In blatant denial to the reality in the ground, Bangladesh and Myanmar on Tuesday set up a high-powered Joint Working Group (JWG) to start “safe and voluntary” repatriation of Rohingya refugees within the next one month time. They struck the arrangement at a time when violence in the Rakhine State is still forcing people to flee instead of showing any sign of improvement that the refugees will feel free to go back. The Bangladesh side is living in fool’s paradise if they believe they will be able to assure security of Rohingyas in Myanmar. Bangladesh should have threatened action against Myanmar for calling Rohingyas as Bengalis and forcing them to take shelter in Bangladesh.
The fact is that the deal says repatriation will be voluntary in full safety and dignity but in the prevailing situation no Rohingya will fell free from fear to go back only to be killed because of any agreement with Bangladesh. Bangladesh will look foolish by pretending Myanmar takes Bangladesh as a force to reckon with.
The working group formed in the light of the MoU signed between the two countries on November 23 has called for repatriation to start from January 23 but in the truest sense of the term it betrays the reality by all accounts.

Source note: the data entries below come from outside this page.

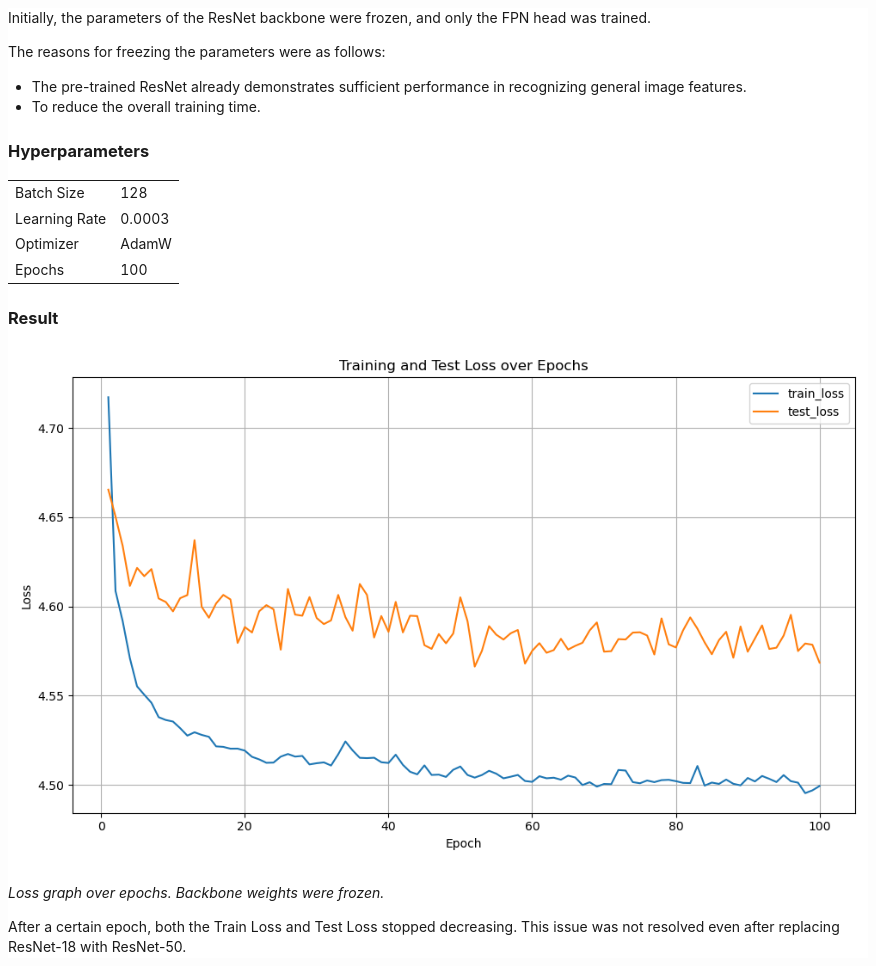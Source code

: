 Initially, the parameters of the ResNet backbone were frozen, and only the FPN head was trained.

The reasons for freezing the parameters were as follows:

- The pre-trained ResNet already demonstrates sufficient performance in recognizing general image features.
- To reduce the overall training time.

### Hyperparameters
|  |  |
| --- | --- |
| Batch Size | 128 |
| Learning Rate | 0.0003 |
| Optimizer | AdamW |
| Epochs | 100 |

### Result

![*Loss graph over epochs. Backbone weights were frozen.*](assets/loss.png)

*Loss graph over epochs. Backbone weights were frozen.*

After a certain epoch, both the Train Loss and Test Loss stopped decreasing. 
This issue was not resolved even after replacing ResNet-18 with ResNet-50.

The Foreign Ministry people including its Secretary is anxious to prove that the deal with Myanmar has importance in solving the Rohingya crisis bilaterally while lacking the understanding that the crisis of ethnic cleansing and throwing out a states’ own people is an international problem and has to be solved internationally.
Crawling of Bangladesh government before Myanmar government means nothing
to Myanmar government. Satellite imagery obtained by Human Rights Watch (HRW) shows over 40 villages were torched in October and November to force people to flee when Myanmar claimed the violence has stopped and normalcy restored in the troubled areas. Our government should have asked the question why it is still forcing people to flee when its representatives in Dhaka are working out the repatriation arrangement.
Over 650,000 Rohingya refugees have taken shelter in Bangladesh since August 25 but it appears the new arrangement for repatriation will go nowhere. There is hardly any hope of meaningful repatriation and it is almost certain the fate of Rohingyas will remain hanging without the UN involvement in the process. The government of Myanmar is using Bangladesh to weaken international pressure.
HRW has already warned the process is bound to face deadlock and it can only work by rewriting the deal taking the United Nations High Commissioner for Refugees (UNHCR) as a third party in the deal to force Myanmar to accept the realities.
In fact Rohingya refugees is an international problem and UNHCR is the right body to carry out the repatriation with all international standards. International human right organizations also must have a role to monitor the repatriation and make sure refugees are properly rehabilitated in their abandoned homes and villages. They can’t be left to the mercy of Myanmar government to disappear at the end.
We have always said Bangladesh is not in a position to secure safety of Rohingyas after repatriation. Past agreements with Myanmar have proved futile. Rohingya refugees are an international problem and Bangladesh must join international efforts to compel Myanmar government to create safe situation within the country for their return. Bangladesh must not appear foolish before the international community.